The other two companies are in stealth mode. One is a targeted oncology company that she’s been running as its CEO for more than a year, and the other is a startup based on science from Stanford University. Grant has also invested in Cellular Research, which was snapped up by medtech player Becton Dickinson in 2015, and Protagonist Therapeutics, which pulled off a $90 million IPO in 2016.
“I feel lucky that at this point in my career, I’ve worked on discovery-stage spinouts to multinational pharma companies … The biggest concentration of my career over the last 13 years has been in oncology,” she said. This piece is personal, too—Grant is the daughter of two parents who each have cancer.

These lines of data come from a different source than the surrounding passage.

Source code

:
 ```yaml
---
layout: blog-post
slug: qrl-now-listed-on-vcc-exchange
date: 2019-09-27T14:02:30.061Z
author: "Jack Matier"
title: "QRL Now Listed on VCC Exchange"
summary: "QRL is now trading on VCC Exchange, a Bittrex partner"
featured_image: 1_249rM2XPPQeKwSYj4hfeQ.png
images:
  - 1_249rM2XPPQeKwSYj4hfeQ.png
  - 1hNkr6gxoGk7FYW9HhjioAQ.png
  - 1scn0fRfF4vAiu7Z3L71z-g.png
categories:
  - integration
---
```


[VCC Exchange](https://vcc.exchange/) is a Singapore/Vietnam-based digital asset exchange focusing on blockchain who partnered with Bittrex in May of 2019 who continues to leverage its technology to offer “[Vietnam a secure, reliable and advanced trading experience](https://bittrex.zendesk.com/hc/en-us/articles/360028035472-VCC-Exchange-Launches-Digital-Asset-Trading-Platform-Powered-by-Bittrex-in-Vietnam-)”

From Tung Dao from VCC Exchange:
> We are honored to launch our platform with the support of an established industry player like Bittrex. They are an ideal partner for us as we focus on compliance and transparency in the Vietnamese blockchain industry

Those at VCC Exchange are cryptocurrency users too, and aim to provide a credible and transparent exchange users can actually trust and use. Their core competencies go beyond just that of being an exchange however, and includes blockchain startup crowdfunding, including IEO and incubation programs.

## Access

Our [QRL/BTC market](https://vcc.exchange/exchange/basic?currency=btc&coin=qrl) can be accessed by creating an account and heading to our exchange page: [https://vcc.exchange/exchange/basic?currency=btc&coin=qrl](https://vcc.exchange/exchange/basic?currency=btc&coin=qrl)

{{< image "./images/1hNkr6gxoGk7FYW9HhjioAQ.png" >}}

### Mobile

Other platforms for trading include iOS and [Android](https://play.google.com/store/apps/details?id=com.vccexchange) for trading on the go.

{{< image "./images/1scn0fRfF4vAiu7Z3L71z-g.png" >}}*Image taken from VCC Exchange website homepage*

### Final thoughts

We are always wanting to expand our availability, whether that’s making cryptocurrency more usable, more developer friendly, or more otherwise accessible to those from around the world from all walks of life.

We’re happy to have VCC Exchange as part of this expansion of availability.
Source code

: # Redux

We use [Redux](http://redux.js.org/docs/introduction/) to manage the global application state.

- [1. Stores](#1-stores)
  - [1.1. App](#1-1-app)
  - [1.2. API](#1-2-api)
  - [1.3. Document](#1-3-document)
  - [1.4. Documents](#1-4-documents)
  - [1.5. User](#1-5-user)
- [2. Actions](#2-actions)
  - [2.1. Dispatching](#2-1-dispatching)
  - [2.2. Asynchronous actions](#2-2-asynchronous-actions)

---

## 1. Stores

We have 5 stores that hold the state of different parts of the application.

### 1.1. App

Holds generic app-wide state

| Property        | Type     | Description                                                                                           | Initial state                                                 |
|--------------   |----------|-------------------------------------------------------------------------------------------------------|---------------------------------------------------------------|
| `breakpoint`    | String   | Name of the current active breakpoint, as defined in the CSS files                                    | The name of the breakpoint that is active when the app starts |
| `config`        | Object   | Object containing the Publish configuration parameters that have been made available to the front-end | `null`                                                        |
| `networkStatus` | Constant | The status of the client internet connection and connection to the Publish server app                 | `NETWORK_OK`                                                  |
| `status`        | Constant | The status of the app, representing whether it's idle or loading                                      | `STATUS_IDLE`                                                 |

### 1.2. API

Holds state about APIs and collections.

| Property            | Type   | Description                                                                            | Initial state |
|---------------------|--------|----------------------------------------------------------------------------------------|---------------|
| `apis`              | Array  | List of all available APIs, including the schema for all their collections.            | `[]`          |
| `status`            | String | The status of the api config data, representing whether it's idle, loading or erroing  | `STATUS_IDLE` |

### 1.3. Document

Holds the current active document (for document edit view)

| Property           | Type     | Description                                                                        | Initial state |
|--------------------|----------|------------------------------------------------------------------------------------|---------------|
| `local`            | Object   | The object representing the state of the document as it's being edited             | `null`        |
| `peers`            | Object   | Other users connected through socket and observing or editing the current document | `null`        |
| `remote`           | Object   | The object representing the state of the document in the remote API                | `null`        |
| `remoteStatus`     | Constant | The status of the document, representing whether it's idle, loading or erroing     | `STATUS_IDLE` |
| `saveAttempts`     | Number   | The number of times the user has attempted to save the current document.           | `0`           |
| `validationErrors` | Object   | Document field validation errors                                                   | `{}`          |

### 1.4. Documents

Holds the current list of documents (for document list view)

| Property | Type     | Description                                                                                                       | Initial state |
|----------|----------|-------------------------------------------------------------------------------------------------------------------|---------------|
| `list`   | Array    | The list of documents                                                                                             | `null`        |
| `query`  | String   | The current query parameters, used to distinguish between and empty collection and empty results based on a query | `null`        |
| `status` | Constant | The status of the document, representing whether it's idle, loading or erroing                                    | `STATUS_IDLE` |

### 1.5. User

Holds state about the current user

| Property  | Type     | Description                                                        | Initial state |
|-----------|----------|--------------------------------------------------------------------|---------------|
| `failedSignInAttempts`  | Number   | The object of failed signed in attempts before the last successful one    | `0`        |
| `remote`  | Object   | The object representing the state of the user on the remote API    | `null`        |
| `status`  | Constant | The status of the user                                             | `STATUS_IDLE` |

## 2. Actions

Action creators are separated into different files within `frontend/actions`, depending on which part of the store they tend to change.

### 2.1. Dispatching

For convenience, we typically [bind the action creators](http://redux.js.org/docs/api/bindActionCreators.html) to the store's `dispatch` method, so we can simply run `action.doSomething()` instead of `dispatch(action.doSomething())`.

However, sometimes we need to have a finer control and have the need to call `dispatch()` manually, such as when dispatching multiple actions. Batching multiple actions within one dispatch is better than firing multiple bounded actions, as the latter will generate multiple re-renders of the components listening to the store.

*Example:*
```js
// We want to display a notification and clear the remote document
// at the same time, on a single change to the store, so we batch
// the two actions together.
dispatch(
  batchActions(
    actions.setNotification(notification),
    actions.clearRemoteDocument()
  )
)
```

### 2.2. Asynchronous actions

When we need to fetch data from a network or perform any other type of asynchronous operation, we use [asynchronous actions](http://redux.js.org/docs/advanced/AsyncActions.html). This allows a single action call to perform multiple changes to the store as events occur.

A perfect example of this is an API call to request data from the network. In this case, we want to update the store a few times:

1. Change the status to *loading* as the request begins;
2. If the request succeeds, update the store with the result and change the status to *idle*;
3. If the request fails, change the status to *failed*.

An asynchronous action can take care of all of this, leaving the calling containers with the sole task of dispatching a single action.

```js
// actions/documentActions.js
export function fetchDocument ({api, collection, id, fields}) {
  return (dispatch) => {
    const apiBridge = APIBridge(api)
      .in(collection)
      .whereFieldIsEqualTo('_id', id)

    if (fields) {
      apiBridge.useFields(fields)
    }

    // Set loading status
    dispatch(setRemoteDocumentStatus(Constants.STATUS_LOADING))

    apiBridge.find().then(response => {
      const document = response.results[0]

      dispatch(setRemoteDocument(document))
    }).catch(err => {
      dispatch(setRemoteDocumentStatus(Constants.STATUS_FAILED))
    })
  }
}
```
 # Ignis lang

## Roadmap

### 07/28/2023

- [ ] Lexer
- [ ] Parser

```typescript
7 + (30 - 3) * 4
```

“For me, a chemical characteristic, interesting PK curve or new modality is meaningful when it changes the therapeutic outcome. Some people are driven by creativity, the novelty of science—I love that—but what I care most about is how that innovation impacts care,” she said.
That said, Grant is also a builder at heart.
“I really do love building. I like arts and crafts, I like habitat for humanity—the whole process of creating something from nothing. Venture in its earliest stages is a lot of that,” she said. “There’s a blank piece of paper and you need to get parts together in the right way to make something magical happen. I think there are people who are really driven by scaling and managing big companies. What really makes me tick is that blank piece of paper.”